The is the second of multiple articles about the 7/16/19 Quality of Life meeting, which focused on proposed modifications to the Atlantic Yards/Pacific Park Modified General Project Plan (MGPP), none of which were said to trigger further official review. The first article concerned plans for a 100,000 square-foot below-grade fitness facility. The third concerned a cut in bike parking. The fourth concerned modifications to the B5 tower design. The fifth concerned a cut in the North-South walkway width. The sixth concerned planned ventilation structures. The seventh concerned a swap in square footage and a change in the design guidelines. The eighth concerned updates on infrastructure work and the fate of Site 5.

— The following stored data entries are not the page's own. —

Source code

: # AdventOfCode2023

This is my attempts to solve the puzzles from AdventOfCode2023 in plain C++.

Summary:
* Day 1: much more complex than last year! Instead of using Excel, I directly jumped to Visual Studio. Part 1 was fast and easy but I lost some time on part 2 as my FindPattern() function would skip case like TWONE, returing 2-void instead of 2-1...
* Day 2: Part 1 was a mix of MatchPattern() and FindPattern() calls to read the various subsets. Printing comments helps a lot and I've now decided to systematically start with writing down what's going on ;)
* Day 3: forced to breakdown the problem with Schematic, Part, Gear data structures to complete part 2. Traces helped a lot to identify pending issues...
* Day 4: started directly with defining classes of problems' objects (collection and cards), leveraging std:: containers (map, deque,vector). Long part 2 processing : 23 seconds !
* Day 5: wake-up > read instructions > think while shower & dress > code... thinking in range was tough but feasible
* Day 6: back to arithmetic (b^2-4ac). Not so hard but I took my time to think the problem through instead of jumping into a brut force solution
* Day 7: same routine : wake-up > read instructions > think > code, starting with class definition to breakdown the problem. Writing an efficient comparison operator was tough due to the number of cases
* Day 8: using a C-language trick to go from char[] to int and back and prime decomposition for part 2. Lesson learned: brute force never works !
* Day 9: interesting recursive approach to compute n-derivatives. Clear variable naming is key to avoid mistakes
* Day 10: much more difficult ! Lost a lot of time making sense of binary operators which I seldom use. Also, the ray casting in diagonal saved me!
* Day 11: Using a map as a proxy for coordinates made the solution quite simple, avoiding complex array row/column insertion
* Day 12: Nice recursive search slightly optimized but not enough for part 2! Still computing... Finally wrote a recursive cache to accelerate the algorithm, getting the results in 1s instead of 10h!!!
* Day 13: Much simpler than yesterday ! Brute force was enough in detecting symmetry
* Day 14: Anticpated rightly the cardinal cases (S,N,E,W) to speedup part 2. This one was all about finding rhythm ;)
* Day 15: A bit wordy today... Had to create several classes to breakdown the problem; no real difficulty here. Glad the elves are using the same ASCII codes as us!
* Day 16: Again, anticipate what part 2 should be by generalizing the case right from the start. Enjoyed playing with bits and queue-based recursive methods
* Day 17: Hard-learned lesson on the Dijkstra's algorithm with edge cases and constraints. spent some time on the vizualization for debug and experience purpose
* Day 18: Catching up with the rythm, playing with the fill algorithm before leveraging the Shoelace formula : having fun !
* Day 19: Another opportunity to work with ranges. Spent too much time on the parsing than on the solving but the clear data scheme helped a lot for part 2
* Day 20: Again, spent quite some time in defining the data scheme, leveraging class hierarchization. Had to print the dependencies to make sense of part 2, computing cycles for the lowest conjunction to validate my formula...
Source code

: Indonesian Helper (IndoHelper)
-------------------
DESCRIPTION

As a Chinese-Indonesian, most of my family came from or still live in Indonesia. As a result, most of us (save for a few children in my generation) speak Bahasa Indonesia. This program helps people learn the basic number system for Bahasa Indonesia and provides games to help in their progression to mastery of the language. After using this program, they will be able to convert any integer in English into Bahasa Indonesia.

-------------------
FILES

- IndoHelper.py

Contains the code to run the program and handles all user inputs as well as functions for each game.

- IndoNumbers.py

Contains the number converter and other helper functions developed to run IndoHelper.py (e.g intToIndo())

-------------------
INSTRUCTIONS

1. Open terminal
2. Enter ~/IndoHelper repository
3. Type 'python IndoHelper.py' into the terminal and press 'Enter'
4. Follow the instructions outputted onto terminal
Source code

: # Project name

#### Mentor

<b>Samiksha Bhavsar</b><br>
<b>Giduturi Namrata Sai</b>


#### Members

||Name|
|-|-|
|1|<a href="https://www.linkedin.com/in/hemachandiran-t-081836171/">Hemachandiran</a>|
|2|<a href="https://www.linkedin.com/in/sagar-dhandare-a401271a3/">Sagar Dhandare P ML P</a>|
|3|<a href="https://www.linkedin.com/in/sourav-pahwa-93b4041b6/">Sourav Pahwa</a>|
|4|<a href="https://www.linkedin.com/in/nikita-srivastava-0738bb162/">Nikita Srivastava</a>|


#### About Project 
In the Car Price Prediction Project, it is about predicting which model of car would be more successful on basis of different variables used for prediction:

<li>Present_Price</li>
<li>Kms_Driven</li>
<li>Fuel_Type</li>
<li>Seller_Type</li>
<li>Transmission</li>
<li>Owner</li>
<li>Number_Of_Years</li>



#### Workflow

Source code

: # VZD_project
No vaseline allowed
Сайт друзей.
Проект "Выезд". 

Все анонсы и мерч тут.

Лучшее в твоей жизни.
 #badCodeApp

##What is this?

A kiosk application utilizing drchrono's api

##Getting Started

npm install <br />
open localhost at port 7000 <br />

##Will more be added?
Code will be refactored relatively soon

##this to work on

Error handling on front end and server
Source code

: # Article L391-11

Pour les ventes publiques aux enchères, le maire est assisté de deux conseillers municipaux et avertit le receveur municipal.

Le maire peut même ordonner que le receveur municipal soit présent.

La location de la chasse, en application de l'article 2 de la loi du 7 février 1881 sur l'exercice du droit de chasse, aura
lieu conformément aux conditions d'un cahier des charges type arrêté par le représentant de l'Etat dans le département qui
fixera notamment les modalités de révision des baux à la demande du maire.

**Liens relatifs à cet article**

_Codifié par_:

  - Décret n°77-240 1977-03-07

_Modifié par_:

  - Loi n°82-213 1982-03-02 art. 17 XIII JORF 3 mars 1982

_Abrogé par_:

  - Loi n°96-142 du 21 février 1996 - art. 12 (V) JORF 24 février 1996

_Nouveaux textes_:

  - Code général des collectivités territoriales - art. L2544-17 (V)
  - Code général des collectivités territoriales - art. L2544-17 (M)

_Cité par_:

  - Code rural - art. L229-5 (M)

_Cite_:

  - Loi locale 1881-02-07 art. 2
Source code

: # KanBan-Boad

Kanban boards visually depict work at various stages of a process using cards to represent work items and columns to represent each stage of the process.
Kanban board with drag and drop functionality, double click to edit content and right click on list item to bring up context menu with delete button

Another proposed change, described as "Project Parking Requirement Reduction (Block 1129)" would reduce the overall number of parking spaces in the project to 1,000, from 1,200. (There were once slated to be 3,670 spaces, but the total was cut in 2014 to 1,200, after first considering 2,896 spaces.)

The justification: existing parking at the project, and at new developments around Downtown Brooklyn, is underutilized.

But several people at the meeting reacted with skepticism, suggesting that parking supply was needed for those who have cars, to accommodate arenagoers, who often circle the streets looking for free parking, and to anticipate congestion pricing, which should increase parking demand near Downtown Brooklyn. (There's significant lack of enforcement of illegal parking, as well as much use of placards by police officers and firefighters.)

Only my post-meeting look at past promises, however, revealed another rationale: the parking cut would ratify a previous decision that saved project developer Greenland Forest City Partners (GFCP) significant money.

Parking distribution

The meeting presentation (bottom) contained a slide (below) indicating that, besides 67 parking spaces at B3 (38 Sixth), flanking the arena, and 240 planned for Site 5, site of a future two-tower project, there would be 693 parking spaces at the southeast block of the project.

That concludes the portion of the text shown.